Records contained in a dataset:
-=-=-
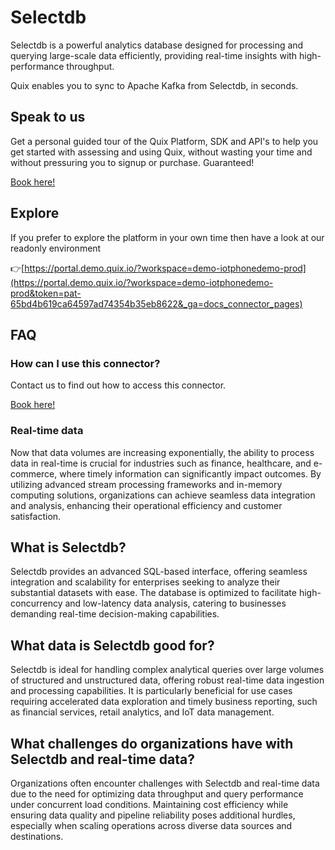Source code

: # Selectdb

Selectdb is a powerful analytics database designed for processing and querying large-scale data efficiently, providing real-time insights with high-performance throughput.

Quix enables you to sync to Apache Kafka <span id="to_or_from">from</span> <span id="techname">Selectdb</span>, in seconds.

## Speak to us

Get a personal guided tour of the Quix Platform, SDK and API's to help you get started with assessing and using Quix, without wasting your time and without pressuring you to signup or purchase. Guaranteed!

[Book here!](https://quix.io/book-a-demo)

## Explore

If you prefer to explore the platform in your own time then have a look at our readonly environment

👉[https://portal.demo.quix.io/?workspace=demo-iotphonedemo-prod](https://portal.demo.quix.io/?workspace=demo-iotphonedemo-prod&token=pat-65bd4b619ca64597ad74354b35eb8622&_ga=docs_connector_pages)

## FAQ 

### How can I use this connector?

Contact us to find out how to access this connector.

[Book here!](https://quix.io/book-a-demo)

### Real-time data

Now that data volumes are increasing exponentially, the ability to process data in real-time is crucial for industries such as finance, healthcare, and e-commerce, where timely information can significantly impact outcomes. By utilizing advanced stream processing frameworks and in-memory computing solutions, organizations can achieve seamless data integration and analysis, enhancing their operational efficiency and customer satisfaction.

## What is <span id="techname">Selectdb</span>?

Selectdb provides an advanced SQL-based interface, offering seamless integration and scalability for enterprises seeking to analyze their substantial datasets with ease. The database is optimized to facilitate high-concurrency and low-latency data analysis, catering to businesses demanding real-time decision-making capabilities.

## What data is <span id="techname">Selectdb</span> good for?

Selectdb is ideal for handling complex analytical queries over large volumes of structured and unstructured data, offering robust real-time data ingestion and processing capabilities. It is particularly beneficial for use cases requiring accelerated data exploration and timely business reporting, such as financial services, retail analytics, and IoT data management.

## What challenges do organizations have with <span id="techname">Selectdb</span> and real-time data?

Organizations often encounter challenges with Selectdb and real-time data due to the need for optimizing data throughput and query performance under concurrent load conditions. Maintaining cost efficiency while ensuring data quality and pipeline reliability poses additional hurdles, especially when scaling operations across diverse data sources and destinations.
-=-=-
The count of lines above that include the string "large" is the sole expected answer.

**Answer for this exercise**
2